I think you are right, I just was too quickie in reading the question.
Your answer is correct.
The body of the solid I envision, it has just the shape of a that kind of multipurpose plug that can in the puzzle books and it can be used to close three different kind of holes circular, isosceles triangle or a rectangular hole, located inside a crystal box the three main views are a circle, a rectangle and a triangle.
It has the very same shape of a cylinder if we remove two cylindrical wedges. So its volume will be the cylinder volume Vc = pi*Hm*R^2 , less the two wedges volume. Vw= 2*Hm*R^2 times two .
Which amount obviously to Vn= Hm*R^2(pi-4/3)
Making Hm=20, and R=5.
You get the nine hundred and four thousand... you posted. The only inacuracy in your formula is pi/4 should be pi/2.
For me using calculus, is the easier way to go, probably Archimedes got it without it, and maybe we can get it too there,.. it will take a lot of ingenuity.
Using calculus the answer is almost immediate, we can calculate either the half of our solid or even easier the cylindrical wedges.

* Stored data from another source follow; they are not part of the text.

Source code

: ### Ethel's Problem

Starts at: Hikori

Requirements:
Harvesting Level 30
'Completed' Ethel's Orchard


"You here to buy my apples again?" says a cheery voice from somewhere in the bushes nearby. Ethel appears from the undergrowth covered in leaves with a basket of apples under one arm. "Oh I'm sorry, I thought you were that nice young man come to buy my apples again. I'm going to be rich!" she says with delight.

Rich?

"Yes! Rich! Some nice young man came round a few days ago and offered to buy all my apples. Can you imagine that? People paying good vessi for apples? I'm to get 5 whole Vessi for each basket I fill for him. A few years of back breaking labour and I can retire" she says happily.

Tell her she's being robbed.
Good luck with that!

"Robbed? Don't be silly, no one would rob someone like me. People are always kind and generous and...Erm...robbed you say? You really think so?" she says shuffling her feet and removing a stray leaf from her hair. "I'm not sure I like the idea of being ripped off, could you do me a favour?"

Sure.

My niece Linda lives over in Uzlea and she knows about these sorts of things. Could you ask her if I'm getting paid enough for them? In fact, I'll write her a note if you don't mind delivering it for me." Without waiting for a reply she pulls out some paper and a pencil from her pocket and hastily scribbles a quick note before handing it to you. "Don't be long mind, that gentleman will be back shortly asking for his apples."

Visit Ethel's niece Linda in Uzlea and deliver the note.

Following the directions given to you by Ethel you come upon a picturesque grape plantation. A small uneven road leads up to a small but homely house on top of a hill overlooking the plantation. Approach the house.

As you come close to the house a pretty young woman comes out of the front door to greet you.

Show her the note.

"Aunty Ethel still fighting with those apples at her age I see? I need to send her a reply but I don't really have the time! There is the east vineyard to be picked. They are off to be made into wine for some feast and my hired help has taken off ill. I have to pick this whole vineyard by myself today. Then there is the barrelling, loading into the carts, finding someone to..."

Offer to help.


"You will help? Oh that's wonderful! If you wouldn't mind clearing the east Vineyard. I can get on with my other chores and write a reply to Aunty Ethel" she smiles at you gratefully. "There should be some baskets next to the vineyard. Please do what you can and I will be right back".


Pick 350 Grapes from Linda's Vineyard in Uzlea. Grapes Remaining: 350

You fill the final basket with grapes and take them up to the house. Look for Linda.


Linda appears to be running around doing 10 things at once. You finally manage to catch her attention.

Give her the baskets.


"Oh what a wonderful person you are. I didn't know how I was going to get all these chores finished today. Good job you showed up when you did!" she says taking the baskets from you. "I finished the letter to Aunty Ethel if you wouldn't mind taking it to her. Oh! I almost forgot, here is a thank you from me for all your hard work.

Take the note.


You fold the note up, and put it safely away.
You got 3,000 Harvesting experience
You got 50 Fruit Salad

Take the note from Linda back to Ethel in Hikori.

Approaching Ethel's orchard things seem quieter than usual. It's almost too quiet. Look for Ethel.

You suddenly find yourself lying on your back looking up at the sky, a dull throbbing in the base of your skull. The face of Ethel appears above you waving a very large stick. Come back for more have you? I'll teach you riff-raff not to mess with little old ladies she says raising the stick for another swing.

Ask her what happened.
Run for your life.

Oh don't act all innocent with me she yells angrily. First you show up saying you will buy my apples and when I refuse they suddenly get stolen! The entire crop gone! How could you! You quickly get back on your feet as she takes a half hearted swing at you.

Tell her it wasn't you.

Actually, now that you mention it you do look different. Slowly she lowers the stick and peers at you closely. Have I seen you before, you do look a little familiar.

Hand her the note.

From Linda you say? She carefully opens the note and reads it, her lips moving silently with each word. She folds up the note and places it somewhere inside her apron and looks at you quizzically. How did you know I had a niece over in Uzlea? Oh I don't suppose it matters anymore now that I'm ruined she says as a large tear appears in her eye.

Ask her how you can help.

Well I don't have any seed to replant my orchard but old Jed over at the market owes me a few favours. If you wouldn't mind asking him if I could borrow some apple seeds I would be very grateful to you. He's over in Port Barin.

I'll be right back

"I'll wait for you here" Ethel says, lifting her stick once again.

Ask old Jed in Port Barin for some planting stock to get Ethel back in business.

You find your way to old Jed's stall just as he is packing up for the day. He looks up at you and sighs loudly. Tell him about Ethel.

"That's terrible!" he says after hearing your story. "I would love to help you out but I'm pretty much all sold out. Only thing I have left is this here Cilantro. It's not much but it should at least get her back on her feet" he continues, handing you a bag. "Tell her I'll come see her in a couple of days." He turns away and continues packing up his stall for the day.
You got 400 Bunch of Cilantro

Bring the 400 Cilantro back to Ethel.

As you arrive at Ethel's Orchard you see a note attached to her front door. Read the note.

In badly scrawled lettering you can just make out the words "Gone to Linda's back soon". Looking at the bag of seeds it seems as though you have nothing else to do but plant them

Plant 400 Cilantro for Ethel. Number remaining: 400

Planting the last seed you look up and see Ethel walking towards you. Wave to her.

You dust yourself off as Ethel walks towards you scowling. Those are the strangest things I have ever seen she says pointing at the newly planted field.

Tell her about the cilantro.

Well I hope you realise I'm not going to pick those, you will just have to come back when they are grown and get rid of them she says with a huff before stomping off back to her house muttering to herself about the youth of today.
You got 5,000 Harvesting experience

To obtain the volume either the solid or the wedges, in both cases the trick is slicing the solid vertically and parallel to the given diameter we obtain rectangular sections for the cylindrical wedges, below it is the calculus for each wedge
Doing the slicing as indicated a general section at distance r of the diameter will be
S(r) = (Hm/R))*r*(R^2-r^2)^.5
We must integrate S(r) between 0 and R.
I know you can do it close eyed, either directly, using trig or even easier making the change w=(r/R)^2 , upper limit 1; lower limit 0...
The answer for each wedge is Vw=2/3 Hm*R^2
But I am still thinking in how it might be obtained without the calculus help.